Au-delà des chiffres, une feuille de route pour la résilience
Ainsi, le rapport Africa Insights transcende la simple modélisation prospective ; il révèle des dynamiques fondamentales dictant l’action immédiate. La transition vers une économie durable implique un coût tangible à court terme, principalement via l’inflation induite par les politiques climatiques, mais ce coût est dérisoire face au prix exorbitant de l’inaction, particulièrement pour l’Afrique, continent structurellement exposé aux chocs climatiques.

Plus fondamentalement, les risques sont profondément asymétriques. Un échec global de la transition climatique infligerait des dommages bien plus sévères aux économies africaines – comme en attestent les pertes potentielles de 30% du PIB au Botswana ou 25% au Kenya d’ici 2050 – que les ajustements requis par la transition elle-même. Une vulnérabilité qui ne connaît toutefois aucune exception, comme le démontre le cas ambivalent du Mozambique qui révèle que même les économies dépendantes des hydrocarbures subissent des pertes nettes dans un scénario de catastrophe climatique, où des gains sectoriels éventuels sont annihilés par les pertes de productivité dues aux dérèglements climatiques généralisés, faisant d’elles des victimes collatérales inévitables.

Une réalité qui consacre l’inéluctabilité de la volatilité macroéconomique liée au climat, qui doit désormais intégrer le cœur de la planification stratégique et financière, exigeant impérativement l’incorporation de marges de sécurité robustes et une agilité opérationnelle accrue.

Par conséquent, l’adaptation systémique cesse d’être une option pour devenir un impératif de survie économique ; la capacité à anticiper les chocs, absorber leur impact et se réinventer face à la double pression du dérèglement climatique et de la transition énergétique mondiale s’impose comme la compétence stratégique ultime pour tout décideur africain ou acteur économique sur le continent.

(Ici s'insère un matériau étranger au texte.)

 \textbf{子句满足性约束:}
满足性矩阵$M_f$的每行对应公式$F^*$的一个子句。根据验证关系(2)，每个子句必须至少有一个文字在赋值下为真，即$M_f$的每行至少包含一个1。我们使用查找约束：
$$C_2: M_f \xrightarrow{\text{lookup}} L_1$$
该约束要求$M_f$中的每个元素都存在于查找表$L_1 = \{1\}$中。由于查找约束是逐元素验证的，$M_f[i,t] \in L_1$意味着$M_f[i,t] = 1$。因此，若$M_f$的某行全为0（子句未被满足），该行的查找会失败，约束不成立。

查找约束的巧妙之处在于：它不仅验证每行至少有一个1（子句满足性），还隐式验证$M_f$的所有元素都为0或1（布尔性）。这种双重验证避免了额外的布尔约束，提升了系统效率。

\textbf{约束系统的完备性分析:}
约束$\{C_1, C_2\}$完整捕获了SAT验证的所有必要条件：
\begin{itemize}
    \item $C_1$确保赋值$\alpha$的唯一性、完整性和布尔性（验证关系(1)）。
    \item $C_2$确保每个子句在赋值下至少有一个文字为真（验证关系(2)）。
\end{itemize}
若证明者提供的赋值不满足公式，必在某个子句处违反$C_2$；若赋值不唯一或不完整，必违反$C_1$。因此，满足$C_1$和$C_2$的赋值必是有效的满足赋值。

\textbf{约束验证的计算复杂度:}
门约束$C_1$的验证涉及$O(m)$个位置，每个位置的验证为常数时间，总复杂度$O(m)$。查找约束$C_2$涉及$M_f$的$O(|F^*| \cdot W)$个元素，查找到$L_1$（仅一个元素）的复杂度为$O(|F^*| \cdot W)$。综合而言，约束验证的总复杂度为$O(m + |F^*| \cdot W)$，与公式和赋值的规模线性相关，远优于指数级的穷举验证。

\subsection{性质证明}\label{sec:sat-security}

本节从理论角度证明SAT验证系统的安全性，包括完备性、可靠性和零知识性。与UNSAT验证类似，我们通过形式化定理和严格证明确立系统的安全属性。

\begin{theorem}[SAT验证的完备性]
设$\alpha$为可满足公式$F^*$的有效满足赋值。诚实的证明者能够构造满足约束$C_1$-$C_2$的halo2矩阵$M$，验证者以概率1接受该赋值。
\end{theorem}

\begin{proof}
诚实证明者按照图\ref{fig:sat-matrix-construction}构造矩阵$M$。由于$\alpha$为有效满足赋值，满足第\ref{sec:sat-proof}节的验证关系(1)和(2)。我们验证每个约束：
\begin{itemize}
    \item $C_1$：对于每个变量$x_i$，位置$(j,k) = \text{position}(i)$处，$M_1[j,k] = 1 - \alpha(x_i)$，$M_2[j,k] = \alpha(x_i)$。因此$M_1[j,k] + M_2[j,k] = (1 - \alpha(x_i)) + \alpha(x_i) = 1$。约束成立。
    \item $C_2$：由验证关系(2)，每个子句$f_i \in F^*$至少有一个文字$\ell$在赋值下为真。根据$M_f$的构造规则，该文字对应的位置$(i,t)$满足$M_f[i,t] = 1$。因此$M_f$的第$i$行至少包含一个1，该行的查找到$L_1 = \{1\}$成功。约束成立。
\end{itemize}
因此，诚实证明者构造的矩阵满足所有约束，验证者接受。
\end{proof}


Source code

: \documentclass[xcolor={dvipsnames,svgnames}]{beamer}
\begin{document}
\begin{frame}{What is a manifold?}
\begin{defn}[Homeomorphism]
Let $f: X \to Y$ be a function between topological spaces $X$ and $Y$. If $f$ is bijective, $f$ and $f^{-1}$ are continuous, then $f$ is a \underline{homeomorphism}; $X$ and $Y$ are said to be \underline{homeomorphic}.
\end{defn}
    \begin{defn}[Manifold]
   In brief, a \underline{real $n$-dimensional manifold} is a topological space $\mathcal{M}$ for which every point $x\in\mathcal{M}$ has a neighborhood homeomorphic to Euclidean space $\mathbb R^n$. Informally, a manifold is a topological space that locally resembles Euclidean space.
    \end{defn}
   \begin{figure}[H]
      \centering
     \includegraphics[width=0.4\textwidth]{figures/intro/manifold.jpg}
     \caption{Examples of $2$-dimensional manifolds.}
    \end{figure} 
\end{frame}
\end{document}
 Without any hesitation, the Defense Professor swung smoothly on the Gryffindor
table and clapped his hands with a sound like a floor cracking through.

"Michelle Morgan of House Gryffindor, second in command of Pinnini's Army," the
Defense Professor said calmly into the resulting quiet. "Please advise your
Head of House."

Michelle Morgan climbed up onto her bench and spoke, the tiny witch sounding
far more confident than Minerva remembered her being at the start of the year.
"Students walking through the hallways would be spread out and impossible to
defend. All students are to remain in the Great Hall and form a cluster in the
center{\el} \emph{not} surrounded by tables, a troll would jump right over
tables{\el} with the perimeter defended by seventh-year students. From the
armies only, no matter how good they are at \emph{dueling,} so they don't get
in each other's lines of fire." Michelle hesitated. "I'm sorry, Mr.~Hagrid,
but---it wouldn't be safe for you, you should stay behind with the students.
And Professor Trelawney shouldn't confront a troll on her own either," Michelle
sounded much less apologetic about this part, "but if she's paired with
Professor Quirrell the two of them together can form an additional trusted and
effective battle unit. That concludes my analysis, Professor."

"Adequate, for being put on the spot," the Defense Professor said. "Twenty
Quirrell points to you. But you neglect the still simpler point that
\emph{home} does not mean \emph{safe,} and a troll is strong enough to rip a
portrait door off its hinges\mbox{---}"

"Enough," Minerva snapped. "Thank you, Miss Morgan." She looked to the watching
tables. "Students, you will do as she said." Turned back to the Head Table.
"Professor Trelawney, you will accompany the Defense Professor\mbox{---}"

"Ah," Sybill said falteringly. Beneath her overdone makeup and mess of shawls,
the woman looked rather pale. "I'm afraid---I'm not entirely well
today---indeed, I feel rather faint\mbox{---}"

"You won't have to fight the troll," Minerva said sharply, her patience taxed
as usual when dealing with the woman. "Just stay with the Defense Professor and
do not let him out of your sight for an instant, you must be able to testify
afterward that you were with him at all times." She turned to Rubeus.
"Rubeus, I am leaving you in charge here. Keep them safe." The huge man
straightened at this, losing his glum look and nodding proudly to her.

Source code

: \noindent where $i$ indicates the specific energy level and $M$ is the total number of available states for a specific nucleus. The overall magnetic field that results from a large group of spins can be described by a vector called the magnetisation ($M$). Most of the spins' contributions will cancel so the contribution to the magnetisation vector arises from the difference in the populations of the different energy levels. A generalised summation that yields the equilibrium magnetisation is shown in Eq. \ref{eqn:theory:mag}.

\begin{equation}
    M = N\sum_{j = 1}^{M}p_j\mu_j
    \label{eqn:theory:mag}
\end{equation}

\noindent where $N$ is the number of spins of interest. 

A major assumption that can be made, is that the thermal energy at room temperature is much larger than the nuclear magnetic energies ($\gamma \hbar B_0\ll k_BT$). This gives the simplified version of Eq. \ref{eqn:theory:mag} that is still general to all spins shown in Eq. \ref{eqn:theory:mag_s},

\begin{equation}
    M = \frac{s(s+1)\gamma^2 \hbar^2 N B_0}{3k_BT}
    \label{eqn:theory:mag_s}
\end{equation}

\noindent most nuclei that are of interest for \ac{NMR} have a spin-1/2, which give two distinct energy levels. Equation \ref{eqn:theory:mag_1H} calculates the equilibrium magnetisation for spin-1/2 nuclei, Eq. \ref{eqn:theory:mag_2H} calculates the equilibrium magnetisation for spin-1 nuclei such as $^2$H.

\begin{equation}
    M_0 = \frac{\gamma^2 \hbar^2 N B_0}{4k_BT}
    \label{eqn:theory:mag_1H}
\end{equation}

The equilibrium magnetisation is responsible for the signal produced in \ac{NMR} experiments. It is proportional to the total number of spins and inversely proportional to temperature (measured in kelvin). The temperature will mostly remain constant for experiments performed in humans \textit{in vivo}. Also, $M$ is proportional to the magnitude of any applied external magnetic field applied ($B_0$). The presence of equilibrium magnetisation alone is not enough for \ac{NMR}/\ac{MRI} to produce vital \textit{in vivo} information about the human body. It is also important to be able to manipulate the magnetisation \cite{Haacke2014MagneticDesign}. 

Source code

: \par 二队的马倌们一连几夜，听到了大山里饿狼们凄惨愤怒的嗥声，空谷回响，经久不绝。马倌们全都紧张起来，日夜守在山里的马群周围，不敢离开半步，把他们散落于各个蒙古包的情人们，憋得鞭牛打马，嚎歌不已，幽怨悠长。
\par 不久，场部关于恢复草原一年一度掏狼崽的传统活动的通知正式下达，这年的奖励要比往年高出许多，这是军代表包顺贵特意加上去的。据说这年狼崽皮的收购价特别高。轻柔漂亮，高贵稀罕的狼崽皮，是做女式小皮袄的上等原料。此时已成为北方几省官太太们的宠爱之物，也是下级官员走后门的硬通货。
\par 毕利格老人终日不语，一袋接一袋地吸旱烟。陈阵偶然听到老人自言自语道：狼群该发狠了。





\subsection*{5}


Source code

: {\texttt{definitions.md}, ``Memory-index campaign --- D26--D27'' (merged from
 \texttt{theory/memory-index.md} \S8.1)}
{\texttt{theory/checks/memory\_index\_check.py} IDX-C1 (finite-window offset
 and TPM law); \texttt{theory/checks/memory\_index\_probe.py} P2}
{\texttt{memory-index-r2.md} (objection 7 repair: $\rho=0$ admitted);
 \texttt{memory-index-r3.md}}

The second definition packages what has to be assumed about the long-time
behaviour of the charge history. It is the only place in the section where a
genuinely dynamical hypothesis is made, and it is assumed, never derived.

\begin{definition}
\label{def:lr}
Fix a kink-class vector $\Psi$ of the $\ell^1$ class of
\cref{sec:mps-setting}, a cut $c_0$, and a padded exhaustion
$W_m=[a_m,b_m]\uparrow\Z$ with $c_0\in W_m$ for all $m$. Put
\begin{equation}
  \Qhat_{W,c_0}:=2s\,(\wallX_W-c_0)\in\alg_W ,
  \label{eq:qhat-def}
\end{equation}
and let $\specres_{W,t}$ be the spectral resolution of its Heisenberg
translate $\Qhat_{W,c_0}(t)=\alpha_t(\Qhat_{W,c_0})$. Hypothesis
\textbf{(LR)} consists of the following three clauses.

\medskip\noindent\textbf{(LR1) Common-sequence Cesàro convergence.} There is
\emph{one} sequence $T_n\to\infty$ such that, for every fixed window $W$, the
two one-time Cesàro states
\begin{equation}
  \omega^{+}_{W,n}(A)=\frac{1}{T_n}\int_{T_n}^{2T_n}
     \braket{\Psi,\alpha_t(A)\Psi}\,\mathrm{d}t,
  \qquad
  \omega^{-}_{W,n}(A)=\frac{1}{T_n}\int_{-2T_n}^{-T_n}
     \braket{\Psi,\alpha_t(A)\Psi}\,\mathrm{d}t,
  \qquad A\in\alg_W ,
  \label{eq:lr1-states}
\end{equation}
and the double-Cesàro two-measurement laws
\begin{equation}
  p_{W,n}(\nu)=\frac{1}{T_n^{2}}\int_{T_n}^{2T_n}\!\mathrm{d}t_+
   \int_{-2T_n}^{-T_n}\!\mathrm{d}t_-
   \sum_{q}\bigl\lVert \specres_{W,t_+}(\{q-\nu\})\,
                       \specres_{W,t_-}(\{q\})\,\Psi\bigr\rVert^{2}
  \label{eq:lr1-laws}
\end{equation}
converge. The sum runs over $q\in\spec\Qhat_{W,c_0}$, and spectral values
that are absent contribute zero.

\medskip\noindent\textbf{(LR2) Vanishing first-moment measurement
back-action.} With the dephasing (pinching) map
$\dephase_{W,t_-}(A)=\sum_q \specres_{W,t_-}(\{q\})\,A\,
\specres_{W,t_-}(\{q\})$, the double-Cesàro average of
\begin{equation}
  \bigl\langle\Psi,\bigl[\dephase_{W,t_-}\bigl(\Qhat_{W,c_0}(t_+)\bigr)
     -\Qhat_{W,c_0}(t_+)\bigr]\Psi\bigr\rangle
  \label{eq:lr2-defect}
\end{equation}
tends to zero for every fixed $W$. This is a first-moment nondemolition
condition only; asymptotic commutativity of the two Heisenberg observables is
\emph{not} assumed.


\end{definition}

L’heure est à la planification prudente de scénarios

Le rapport sonne l’alarme : l’Afrique ne peut se permettre d’être spectatrice. Sa résilience économique future dépend de sa capacité à intégrer cette analyse dans ses politiques, ses investissements et ses modèles d’affaires, transformant la contrainte climatique en levier d’une croissance véritablement durable et inclusive. Comme le souligne implicitement le rapport, l’heure n’est plus à la seule réflexion, mais à «une planification de scénarios prudente» et à l’action anticipatrice.